— RAW DATA —
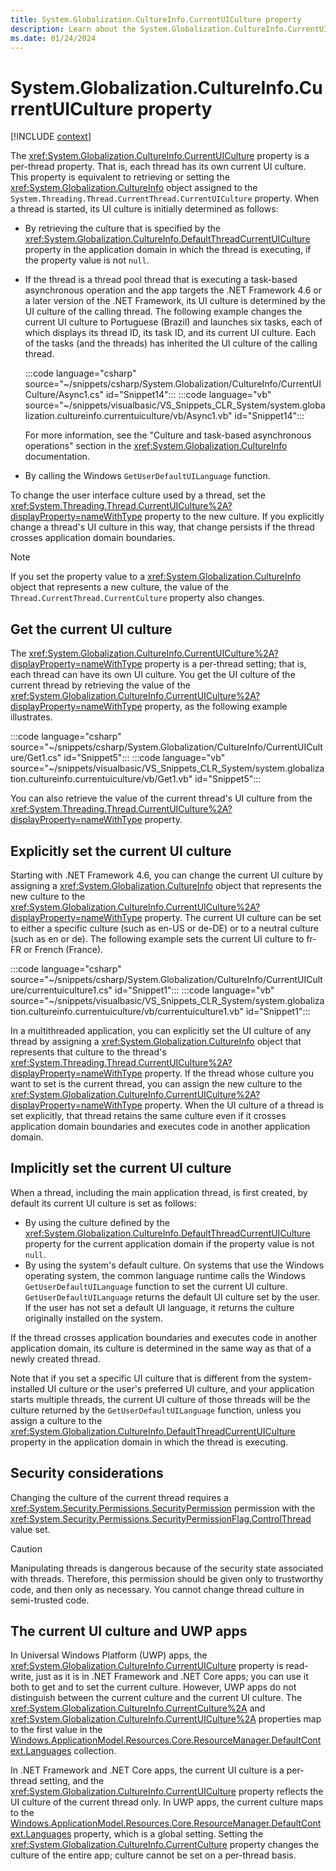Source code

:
```yaml
---
title: System.Globalization.CultureInfo.CurrentUICulture property
description: Learn about the System.Globalization.CultureInfo.CurrentUICulture property.
ms.date: 01/24/2024
---
```

# System.Globalization.CultureInfo.CurrentUICulture property

[!INCLUDE [context](includes/context.md)]

The <xref:System.Globalization.CultureInfo.CurrentUICulture> property is a per-thread property. That is, each thread has its own current UI culture. This property is equivalent to retrieving or setting the <xref:System.Globalization.CultureInfo> object assigned to the `System.Threading.Thread.CurrentThread.CurrentUICulture` property. When a thread is started, its UI culture is initially determined as follows:

- By retrieving the culture that is specified by the <xref:System.Globalization.CultureInfo.DefaultThreadCurrentUICulture> property in the application domain in which the thread is executing, if the property value is not `null`.

- If the thread is a thread pool thread that is executing a task-based asynchronous operation and the app targets the .NET Framework 4.6 or a later version of the .NET Framework, its UI culture is determined by the UI culture of the calling thread.  The following example changes the current UI culture to Portuguese (Brazil) and launches six tasks, each of which displays its thread ID, its task ID, and its current UI culture. Each of the tasks (and the threads) has inherited the UI culture of the calling thread.

  :::code language="csharp" source="~/snippets/csharp/System.Globalization/CultureInfo/CurrentUICulture/Async1.cs" id="Snippet14":::
  :::code language="vb" source="~/snippets/visualbasic/VS_Snippets_CLR_System/system.globalization.cultureinfo.currentuiculture/vb/Async1.vb" id="Snippet14":::

  For more information, see the "Culture and task-based asynchronous operations" section in the <xref:System.Globalization.CultureInfo> documentation.

- By calling the Windows `GetUserDefaultUILanguage` function.

To change the user interface culture used by a thread, set the <xref:System.Threading.Thread.CurrentUICulture%2A?displayProperty=nameWithType> property to the new culture. If you explicitly change a thread's UI culture in this way, that change persists if the thread crosses application domain boundaries.

> [!NOTE]
> If you set the property value to a <xref:System.Globalization.CultureInfo> object that represents a new culture, the value of the `Thread.CurrentThread.CurrentCulture` property also changes.

## Get the current UI culture

The <xref:System.Globalization.CultureInfo.CurrentUICulture%2A?displayProperty=nameWithType> property is a per-thread setting; that is, each thread can have its own UI culture. You get the UI culture of the current thread by retrieving the value of the <xref:System.Globalization.CultureInfo.CurrentUICulture%2A?displayProperty=nameWithType> property, as the following example illustrates.

:::code language="csharp" source="~/snippets/csharp/System.Globalization/CultureInfo/CurrentUICulture/Get1.cs" id="Snippet5":::
:::code language="vb" source="~/snippets/visualbasic/VS_Snippets_CLR_System/system.globalization.cultureinfo.currentuiculture/vb/Get1.vb" id="Snippet5":::

You can also retrieve the value of the current thread's UI culture from the <xref:System.Threading.Thread.CurrentUICulture%2A?displayProperty=nameWithType> property.

## Explicitly set the current UI culture

Starting with .NET Framework 4.6, you can change the current UI culture by assigning a <xref:System.Globalization.CultureInfo> object that represents the new culture to the <xref:System.Globalization.CultureInfo.CurrentUICulture%2A?displayProperty=nameWithType> property. The current UI culture can be set to either a specific culture (such as en-US or de-DE) or to a neutral culture (such as en or de). The following example sets the current UI culture to fr-FR or French (France).

:::code language="csharp" source="~/snippets/csharp/System.Globalization/CultureInfo/CurrentUICulture/currentuiculture1.cs" id="Snippet1":::
:::code language="vb" source="~/snippets/visualbasic/VS_Snippets_CLR_System/system.globalization.cultureinfo.currentuiculture/vb/currentuiculture1.vb" id="Snippet1":::

In a multithreaded application, you can explicitly set the UI culture of any thread by assigning a <xref:System.Globalization.CultureInfo> object that represents that culture to the thread's <xref:System.Threading.Thread.CurrentUICulture%2A?displayProperty=nameWithType> property. If the thread whose culture you want to set is the current thread, you can assign the new culture to the <xref:System.Globalization.CultureInfo.CurrentUICulture%2A?displayProperty=nameWithType> property. When the UI culture of a thread is set explicitly, that thread retains the same culture even if it crosses application domain boundaries and executes code in another application domain.

## Implicitly set the current UI culture

When a thread, including the main application thread, is first created, by default its current UI culture is set as follows:

- By using the culture defined by the <xref:System.Globalization.CultureInfo.DefaultThreadCurrentUICulture> property for the current application domain if the property value is not `null`.
- By using the system's default culture. On systems that use the Windows operating system, the common language runtime calls the Windows `GetUserDefaultUILanguage` function to set the current  UI culture. `GetUserDefaultUILanguage` returns the default UI culture set by the user. If the user has not set a default UI language, it returns the culture originally installed on the system.

If the thread crosses application boundaries and executes code in another application domain, its culture is determined in the same way as that of a newly created thread.

Note that if you set a specific UI culture that is different from the system-installed UI culture or the user's preferred UI culture, and your application starts multiple threads, the current UI culture of those threads will be the culture returned by the `GetUserDefaultUILanguage` function, unless you assign a culture to the <xref:System.Globalization.CultureInfo.DefaultThreadCurrentUICulture> property in the application domain in which the thread is executing.

## Security considerations

Changing the culture of the current thread requires a <xref:System.Security.Permissions.SecurityPermission> permission with the <xref:System.Security.Permissions.SecurityPermissionFlag.ControlThread> value set.

> [!CAUTION]
> Manipulating threads is dangerous because of the security state associated with threads. Therefore, this permission should be given only to trustworthy code, and then only as necessary. You cannot change thread culture in semi-trusted code.

## The current UI culture and UWP apps

In Universal Windows Platform (UWP) apps, the <xref:System.Globalization.CultureInfo.CurrentUICulture> property is read-write, just as it is in .NET Framework and .NET Core apps; you can use it both to get and to set the current culture. However, UWP apps do not distinguish between the current culture and the current UI culture. The <xref:System.Globalization.CultureInfo.CurrentCulture%2A> and <xref:System.Globalization.CultureInfo.CurrentUICulture%2A> properties map to the first value in the [Windows.ApplicationModel.Resources.Core.ResourceManager.DefaultContext.Languages](/uwp/api/windows.applicationmodel.resources.core.resourcecontext#properties_) collection.

In .NET Framework and .NET Core apps, the current UI culture is a per-thread setting, and the <xref:System.Globalization.CultureInfo.CurrentUICulture> property reflects the UI culture of the current thread only. In UWP apps, the current culture maps to the [Windows.ApplicationModel.Resources.Core.ResourceManager.DefaultContext.Languages](/uwp/api/windows.applicationmodel.resources.core.resourcecontext#properties_) property, which is a global setting. Setting the <xref:System.Globalization.CultureInfo.CurrentCulture> property changes the culture of the entire app; culture cannot be set on a per-thread basis.
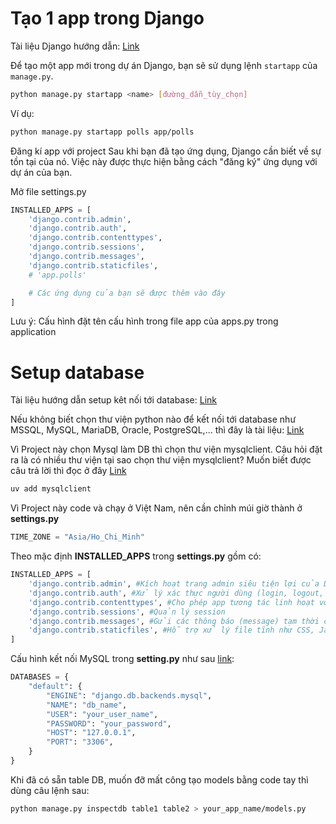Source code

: # Tạo 1 app trong Django
Tài liệu Django hướng dẫn: [Link](https://docs.djangoproject.com/en/5.2/intro/tutorial01/)

Để tạo một app mới trong dự án Django, bạn sẽ sử dụng lệnh `startapp` của `manage.py`.

```bash
python manage.py startapp <name> [đường_dẫn_tùy_chọn]
```
Ví dụ:
```bash
python manage.py startapp polls app/polls
```
Đăng kí app với project
Sau khi bạn đã tạo ứng dụng, Django cần biết về sự tồn tại của nó. Việc này được thực hiện bằng cách "đăng ký" ứng dụng với dự án của bạn.

Mở file settings.py

```python
INSTALLED_APPS = [
    'django.contrib.admin',
    'django.contrib.auth',
    'django.contrib.contenttypes',
    'django.contrib.sessions',
    'django.contrib.messages',
    'django.contrib.staticfiles',
    # 'app.polls'

    # Các ứng dụng của bạn sẽ được thêm vào đây
]
```

Lưu ý: Cấu hình đặt tên cấu hình trong file app của apps.py trong application

# Setup database
Tài liệu hướng dẫn setup kêt nối tới database: [Link](https://docs.djangoproject.com/en/5.2/topics/install/#database-installation)

Nếu không biết chọn thư viện python nào để kết nối tới database như MSSQL, MySQL, MariaDB, Oracle, PostgreSQL,... thì đây là tài liệu: [Link](https://docs.djangoproject.com/en/5.2/topics/install/#database-installation)

Vì Project này chọn Mysql làm DB thì chọn thư viện mysqlclient. Câu hỏi đặt ra là có nhiều thư viện tại sao chọn thư viện mysqlclient? Muốn biết được câu trả lời thì đọc ở đây [Link](https://docs.djangoproject.com/en/5.2/ref/databases/#mysql-notes)
    
```bash
uv add mysqlclient
```

Vì Project này code và chạy ở Việt Nam, nên cần chỉnh múi giờ thành ở **settings.py**

```python
TIME_ZONE = "Asia/Ho_Chi_Minh"
```

Theo mặc định **INSTALLED_APPS** trong **settings.py** gồm có:

```python
INSTALLED_APPS = [
    'django.contrib.admin', #Kích hoạt trang admin siêu tiện lợi của Django để quản lý dữ liệu trực tiếp qua giao diện web
    'django.contrib.auth', #Xử lý xác thực người dùng (login, logout, quyền truy cập, nhóm người dùng)
    'django.contrib.contenttypes', #Cho phép app tương tác linh hoạt với các model khác nhau, kể cả khi không biết chính xác kiểu
    'django.contrib.sessions', #Quản lý session
    'django.contrib.messages', #Gửi các thông báo (message) tạm thời cho người dùng, ví dụ: “Đăng nhập thành công!”
    'django.contrib.staticfiles', #Hỗ trợ xử lý file tĩnh như CSS, JavaScript, hình ảnh
]
```

Cấu hình kết nối MySQL trong **setting.py** như sau [link](https://docs.djangoproject.com/en/5.2/ref/databases/):

```python
DATABASES = {
    "default": {
        "ENGINE": "django.db.backends.mysql",
        "NAME": "db_name",
        "USER": "your_user_name",
        "PASSWORD": "your_password",
        "HOST": "127.0.0.1",
        "PORT": "3306",
    }
}
```

Khi đã có sẵn table DB, muốn đỡ mất công tạo models bằng code tay thì dùng câu lệnh sau:

```bash
python manage.py inspectdb table1 table2 > your_app_name/models.py
```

— TO DO —
Which lines above include the string "messages"? Show them.

— WRITTEN SOLUTION —
    'django.contrib.messages',
    'django.contrib.messages', #Gửi các thông báo (message) tạm thời cho người dùng, ví dụ: “Đăng nhập thành công!”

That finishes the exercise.